## WHAT THE EXERCISE ASKS
Look for "equilibrium" in the records and copy every line that has it.

## AVAILABLE RECORDS

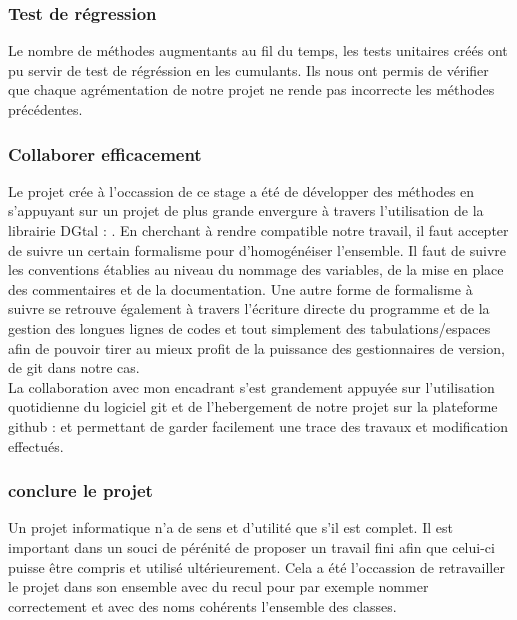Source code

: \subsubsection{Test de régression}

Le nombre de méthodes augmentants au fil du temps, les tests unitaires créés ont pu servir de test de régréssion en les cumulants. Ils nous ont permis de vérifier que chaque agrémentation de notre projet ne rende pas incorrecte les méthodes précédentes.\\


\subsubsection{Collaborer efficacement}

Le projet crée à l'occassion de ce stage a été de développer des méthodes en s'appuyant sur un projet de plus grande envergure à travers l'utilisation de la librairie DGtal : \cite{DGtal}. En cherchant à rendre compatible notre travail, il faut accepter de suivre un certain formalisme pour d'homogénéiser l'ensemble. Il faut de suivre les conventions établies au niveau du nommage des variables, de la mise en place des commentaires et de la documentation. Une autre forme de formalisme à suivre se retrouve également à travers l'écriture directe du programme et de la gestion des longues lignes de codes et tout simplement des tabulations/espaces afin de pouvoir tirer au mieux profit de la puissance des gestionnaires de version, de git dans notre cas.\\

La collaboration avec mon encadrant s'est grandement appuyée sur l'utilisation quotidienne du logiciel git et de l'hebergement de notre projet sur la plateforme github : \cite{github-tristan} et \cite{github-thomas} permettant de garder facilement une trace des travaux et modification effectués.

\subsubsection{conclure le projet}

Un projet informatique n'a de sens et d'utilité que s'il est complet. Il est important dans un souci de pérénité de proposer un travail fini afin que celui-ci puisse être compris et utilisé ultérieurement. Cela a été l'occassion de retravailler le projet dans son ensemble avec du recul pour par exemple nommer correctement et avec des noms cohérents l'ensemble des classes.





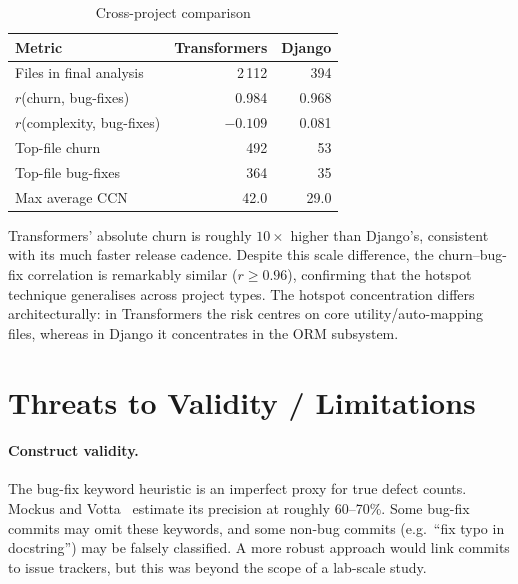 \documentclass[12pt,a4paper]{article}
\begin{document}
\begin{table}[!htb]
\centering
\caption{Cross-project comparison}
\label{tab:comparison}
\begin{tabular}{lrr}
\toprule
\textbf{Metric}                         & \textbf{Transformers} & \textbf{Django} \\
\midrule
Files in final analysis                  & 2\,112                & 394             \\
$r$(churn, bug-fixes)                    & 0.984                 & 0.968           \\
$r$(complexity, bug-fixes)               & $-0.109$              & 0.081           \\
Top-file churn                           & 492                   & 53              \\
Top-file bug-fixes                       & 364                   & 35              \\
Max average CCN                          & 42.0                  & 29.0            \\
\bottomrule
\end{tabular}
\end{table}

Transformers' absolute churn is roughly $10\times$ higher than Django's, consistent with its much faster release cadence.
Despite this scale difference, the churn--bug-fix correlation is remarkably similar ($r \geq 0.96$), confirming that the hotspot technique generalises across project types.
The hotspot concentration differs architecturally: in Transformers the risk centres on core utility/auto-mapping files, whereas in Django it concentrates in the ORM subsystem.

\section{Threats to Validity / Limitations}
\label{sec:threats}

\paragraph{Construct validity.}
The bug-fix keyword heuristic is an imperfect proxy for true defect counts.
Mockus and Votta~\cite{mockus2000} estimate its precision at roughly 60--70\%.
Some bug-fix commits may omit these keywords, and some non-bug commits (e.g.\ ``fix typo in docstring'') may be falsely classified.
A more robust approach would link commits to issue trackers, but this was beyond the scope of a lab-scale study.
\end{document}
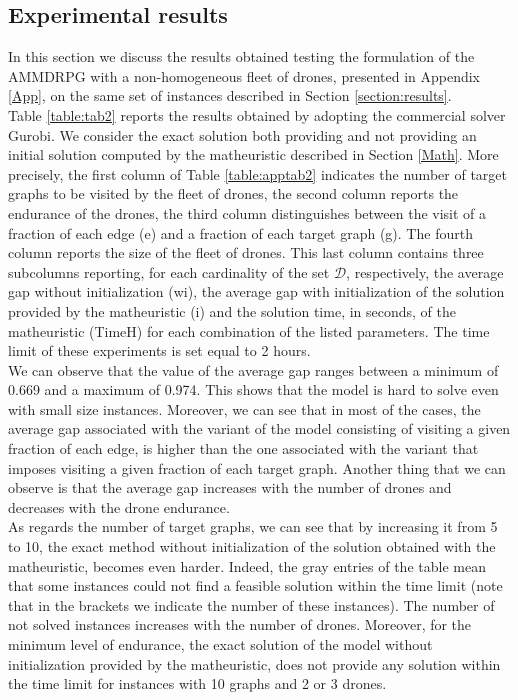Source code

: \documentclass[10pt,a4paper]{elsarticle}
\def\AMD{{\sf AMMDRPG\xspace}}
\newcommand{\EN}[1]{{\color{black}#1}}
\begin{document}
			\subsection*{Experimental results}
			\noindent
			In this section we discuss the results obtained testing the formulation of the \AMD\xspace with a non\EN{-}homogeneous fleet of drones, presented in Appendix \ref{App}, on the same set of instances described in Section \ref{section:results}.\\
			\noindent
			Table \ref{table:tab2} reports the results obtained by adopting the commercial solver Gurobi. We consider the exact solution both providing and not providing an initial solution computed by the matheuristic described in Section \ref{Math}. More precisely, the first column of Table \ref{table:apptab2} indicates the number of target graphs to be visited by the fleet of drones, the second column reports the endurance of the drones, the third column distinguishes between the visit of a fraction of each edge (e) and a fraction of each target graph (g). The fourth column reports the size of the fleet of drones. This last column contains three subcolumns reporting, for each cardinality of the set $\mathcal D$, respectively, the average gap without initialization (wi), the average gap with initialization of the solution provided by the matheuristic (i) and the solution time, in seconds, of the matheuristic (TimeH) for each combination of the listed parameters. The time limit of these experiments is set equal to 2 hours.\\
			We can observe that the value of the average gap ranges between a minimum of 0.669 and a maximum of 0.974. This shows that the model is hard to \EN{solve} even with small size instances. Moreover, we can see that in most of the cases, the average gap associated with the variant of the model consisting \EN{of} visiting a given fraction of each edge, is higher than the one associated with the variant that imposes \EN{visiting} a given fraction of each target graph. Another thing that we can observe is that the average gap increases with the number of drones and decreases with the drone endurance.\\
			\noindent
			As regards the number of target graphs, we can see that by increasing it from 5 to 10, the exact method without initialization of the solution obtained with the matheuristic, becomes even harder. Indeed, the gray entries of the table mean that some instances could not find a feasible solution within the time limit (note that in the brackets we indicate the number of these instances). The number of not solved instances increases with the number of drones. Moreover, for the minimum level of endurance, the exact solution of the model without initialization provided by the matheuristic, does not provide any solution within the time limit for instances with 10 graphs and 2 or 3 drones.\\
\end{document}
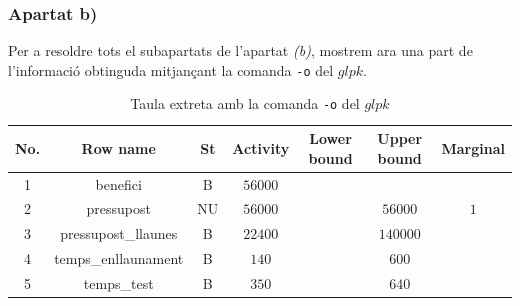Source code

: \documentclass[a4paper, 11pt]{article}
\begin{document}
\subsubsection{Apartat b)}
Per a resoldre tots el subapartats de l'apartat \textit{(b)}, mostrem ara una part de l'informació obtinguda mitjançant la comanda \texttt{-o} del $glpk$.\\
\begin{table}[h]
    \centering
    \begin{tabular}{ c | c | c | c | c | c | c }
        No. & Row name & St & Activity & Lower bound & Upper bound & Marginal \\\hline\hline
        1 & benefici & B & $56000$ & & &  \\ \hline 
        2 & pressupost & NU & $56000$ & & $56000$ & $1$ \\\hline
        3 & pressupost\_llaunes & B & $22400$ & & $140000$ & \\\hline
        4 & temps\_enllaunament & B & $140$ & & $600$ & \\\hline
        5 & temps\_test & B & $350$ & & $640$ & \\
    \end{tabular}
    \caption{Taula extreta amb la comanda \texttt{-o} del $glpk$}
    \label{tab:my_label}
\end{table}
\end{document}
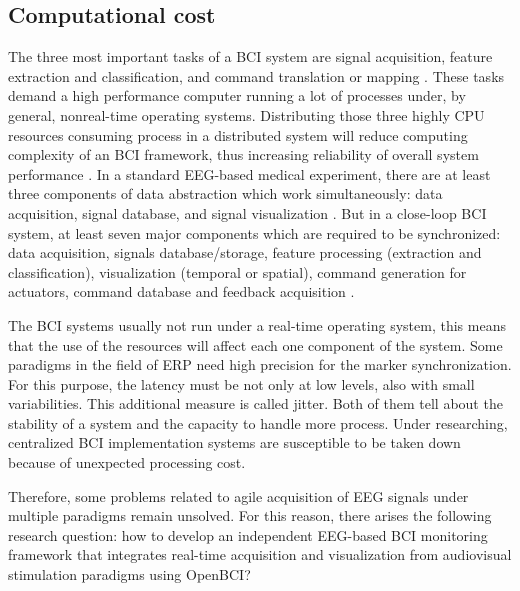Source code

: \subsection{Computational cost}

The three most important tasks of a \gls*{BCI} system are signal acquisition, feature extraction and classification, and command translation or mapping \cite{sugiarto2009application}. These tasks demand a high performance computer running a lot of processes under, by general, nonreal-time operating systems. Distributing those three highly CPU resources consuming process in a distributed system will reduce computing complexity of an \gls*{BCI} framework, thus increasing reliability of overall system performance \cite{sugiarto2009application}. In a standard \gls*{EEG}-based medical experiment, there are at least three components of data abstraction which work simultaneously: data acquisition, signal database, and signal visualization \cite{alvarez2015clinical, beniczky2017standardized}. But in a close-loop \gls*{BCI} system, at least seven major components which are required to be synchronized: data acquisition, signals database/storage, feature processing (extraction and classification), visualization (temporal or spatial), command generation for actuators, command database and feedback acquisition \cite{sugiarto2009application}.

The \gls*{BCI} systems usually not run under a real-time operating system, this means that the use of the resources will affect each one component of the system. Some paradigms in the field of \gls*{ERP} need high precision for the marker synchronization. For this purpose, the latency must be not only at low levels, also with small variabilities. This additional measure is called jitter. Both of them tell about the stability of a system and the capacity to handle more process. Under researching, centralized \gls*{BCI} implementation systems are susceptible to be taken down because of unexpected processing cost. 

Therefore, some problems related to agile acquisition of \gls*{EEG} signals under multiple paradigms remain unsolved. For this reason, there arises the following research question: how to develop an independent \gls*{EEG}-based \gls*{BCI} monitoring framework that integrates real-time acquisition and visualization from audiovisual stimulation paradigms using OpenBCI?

==

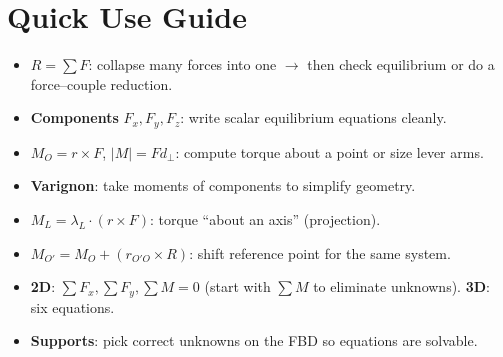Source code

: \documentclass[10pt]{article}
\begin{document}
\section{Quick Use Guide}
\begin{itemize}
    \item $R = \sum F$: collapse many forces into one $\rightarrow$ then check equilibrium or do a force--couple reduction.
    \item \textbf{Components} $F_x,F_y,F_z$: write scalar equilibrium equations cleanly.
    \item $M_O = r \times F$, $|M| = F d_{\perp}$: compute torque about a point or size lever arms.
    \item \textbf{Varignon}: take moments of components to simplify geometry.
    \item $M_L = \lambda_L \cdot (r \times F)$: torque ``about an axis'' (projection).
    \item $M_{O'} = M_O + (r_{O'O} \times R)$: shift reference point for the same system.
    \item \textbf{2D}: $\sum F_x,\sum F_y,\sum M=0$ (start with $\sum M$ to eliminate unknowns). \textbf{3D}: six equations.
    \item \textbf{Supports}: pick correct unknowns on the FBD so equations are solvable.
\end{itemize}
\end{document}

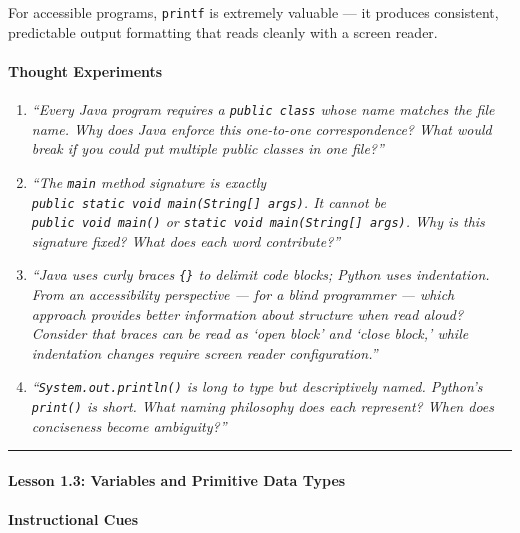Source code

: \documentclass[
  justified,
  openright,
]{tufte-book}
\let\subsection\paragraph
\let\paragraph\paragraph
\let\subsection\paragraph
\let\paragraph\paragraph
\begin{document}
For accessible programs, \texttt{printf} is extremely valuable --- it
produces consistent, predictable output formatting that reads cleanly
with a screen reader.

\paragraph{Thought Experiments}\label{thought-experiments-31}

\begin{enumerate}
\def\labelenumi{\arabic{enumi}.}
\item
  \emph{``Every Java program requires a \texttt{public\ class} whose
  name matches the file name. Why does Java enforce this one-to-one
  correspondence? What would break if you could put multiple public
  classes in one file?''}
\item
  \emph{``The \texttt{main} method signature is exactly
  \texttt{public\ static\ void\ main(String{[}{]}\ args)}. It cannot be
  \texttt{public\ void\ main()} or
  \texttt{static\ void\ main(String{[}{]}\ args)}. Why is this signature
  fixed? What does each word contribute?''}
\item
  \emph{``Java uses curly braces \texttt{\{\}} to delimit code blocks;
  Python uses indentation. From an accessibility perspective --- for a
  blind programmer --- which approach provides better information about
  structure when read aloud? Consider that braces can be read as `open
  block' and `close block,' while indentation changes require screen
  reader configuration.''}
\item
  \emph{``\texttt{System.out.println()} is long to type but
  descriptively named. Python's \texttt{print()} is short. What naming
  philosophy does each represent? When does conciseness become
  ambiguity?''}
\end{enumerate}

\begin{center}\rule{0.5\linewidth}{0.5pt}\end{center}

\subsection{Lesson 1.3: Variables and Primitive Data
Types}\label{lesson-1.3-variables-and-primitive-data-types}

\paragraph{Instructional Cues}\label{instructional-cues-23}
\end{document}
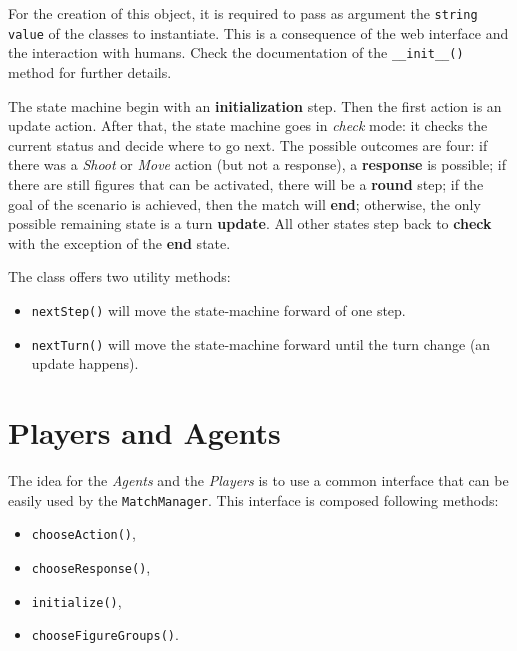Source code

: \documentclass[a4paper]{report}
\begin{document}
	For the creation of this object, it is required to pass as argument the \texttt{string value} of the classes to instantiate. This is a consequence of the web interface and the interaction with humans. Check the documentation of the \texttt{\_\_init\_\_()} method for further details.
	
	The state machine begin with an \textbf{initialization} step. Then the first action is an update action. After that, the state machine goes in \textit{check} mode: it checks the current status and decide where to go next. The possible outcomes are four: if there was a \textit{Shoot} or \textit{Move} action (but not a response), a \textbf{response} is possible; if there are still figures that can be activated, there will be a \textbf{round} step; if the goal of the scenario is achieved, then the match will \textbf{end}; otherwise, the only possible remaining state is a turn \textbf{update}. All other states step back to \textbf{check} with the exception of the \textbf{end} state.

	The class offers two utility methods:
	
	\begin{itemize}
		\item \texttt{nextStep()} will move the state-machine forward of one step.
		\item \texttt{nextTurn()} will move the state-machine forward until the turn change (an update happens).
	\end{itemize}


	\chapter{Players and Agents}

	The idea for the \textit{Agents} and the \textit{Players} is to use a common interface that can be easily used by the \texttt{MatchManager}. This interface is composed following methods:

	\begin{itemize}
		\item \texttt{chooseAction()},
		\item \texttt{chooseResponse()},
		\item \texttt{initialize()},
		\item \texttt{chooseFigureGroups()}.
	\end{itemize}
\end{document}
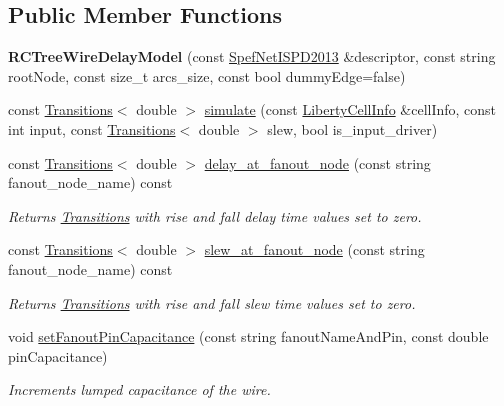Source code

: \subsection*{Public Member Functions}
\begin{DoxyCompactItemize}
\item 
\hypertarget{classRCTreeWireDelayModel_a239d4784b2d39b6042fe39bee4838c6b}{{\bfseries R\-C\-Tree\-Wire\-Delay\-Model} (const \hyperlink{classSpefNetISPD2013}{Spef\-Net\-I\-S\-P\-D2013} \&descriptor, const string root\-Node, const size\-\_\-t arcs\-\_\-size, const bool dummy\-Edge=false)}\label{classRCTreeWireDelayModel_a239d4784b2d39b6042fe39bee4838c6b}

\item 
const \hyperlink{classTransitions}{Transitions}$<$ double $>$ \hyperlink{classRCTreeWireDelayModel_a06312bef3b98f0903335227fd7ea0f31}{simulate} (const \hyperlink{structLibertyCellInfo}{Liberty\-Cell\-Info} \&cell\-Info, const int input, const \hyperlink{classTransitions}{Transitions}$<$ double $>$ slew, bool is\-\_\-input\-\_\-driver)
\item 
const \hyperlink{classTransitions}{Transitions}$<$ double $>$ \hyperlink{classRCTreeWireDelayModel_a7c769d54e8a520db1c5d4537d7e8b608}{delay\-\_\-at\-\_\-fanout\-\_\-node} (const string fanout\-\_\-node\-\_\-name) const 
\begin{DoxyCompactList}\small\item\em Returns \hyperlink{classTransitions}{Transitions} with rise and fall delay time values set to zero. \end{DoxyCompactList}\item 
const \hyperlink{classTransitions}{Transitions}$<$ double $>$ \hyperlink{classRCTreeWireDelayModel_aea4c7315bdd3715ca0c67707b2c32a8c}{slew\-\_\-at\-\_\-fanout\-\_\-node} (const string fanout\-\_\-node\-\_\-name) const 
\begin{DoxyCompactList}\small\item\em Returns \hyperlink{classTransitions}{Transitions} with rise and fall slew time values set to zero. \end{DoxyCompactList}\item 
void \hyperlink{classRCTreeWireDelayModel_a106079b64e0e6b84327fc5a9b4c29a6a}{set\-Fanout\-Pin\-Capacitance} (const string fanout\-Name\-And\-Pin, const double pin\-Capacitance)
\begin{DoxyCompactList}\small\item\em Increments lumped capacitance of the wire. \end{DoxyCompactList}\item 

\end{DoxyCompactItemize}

## FINISHED EXERCISE
    \item $R = \sum F$: collapse many forces into one $\rightarrow$ then check equilibrium or do a force--couple reduction.
    \item \textbf{Components} $F_x,F_y,F_z$: write scalar equilibrium equations cleanly.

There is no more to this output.